Kidney Transplant Recipients and Omicron: Outcomes, effect of vaccines and the efficacy and safety of novel treatments
Abstract
We aimed to describe the outcomes of Omicron infection in kidney transplant recipients (KTR), compare the efficacy of the community therapeutic interventions and report the safety profile of molnupiravir.
From 142 KTRs diagnosed with COVID-19 infection after Omicron had become the dominant variant in the UK, 116 (78.9%) cases were diagnosed in the community; 47 receiving sotrovimab, 21 molnupiravir and 48 no treatment. 10 (20.8%) non-treated patients were hospitalised following infection, which was significantly higher than the sotrovimab group (2.1%), p=0.0048, but not the molnupiravir treated group (14.3%), p=0.47. The only admission following sotrovimab occurred in a patient infected with BA.2. One patient from the molnupiravir and no-treatment groups required ICU support, and both subsequently died, with one other death in the no-treatment group.
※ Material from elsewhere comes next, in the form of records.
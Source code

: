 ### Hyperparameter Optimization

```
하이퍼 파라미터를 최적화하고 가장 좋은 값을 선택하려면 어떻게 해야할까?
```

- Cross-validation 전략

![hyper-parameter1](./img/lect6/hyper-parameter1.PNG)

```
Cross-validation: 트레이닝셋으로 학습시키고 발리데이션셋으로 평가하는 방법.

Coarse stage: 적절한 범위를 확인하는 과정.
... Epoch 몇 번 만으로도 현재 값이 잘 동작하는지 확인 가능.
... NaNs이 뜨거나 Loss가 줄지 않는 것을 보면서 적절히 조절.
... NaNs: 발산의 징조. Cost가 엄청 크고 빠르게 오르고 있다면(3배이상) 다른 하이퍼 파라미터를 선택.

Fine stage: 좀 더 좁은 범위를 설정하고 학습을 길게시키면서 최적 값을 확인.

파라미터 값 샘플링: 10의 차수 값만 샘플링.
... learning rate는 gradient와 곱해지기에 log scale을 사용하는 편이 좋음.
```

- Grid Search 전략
No patient receiving sotrovimab died. 6/116 (5.2%) patients required dialysis following their diagnosis; 2 (9.5%) patients receiving molnupiravir and 4 (8.3%) no-treatment. This requirement was significantly higher in the molnupiravir group compared with the sotrovimab treated patients, in whom no patient required dialysis, p=0.035. Both molnupiravir treated patients requiring dialysis had features of systemic thrombotic microangiopathy.
Post-vaccination serostatus was available in 110 patients. Seropositive patients were less likely to require hospital admission compared with seronegative patients, 6 (7.0%) and 6 (25.0%) respectively, p=0.023. Seropositive patients were also less likely to require dialysis therapy, p=0.016.
In conclusion, sotrovimab treatment in the community was associated with superior patient and transplant outcomes; it’s clinical efficacy against the BA.2 variant requires a rapid review. The treatment benefit of molnupiravir was not evident, and wider safety reporting in transplant patients is needed.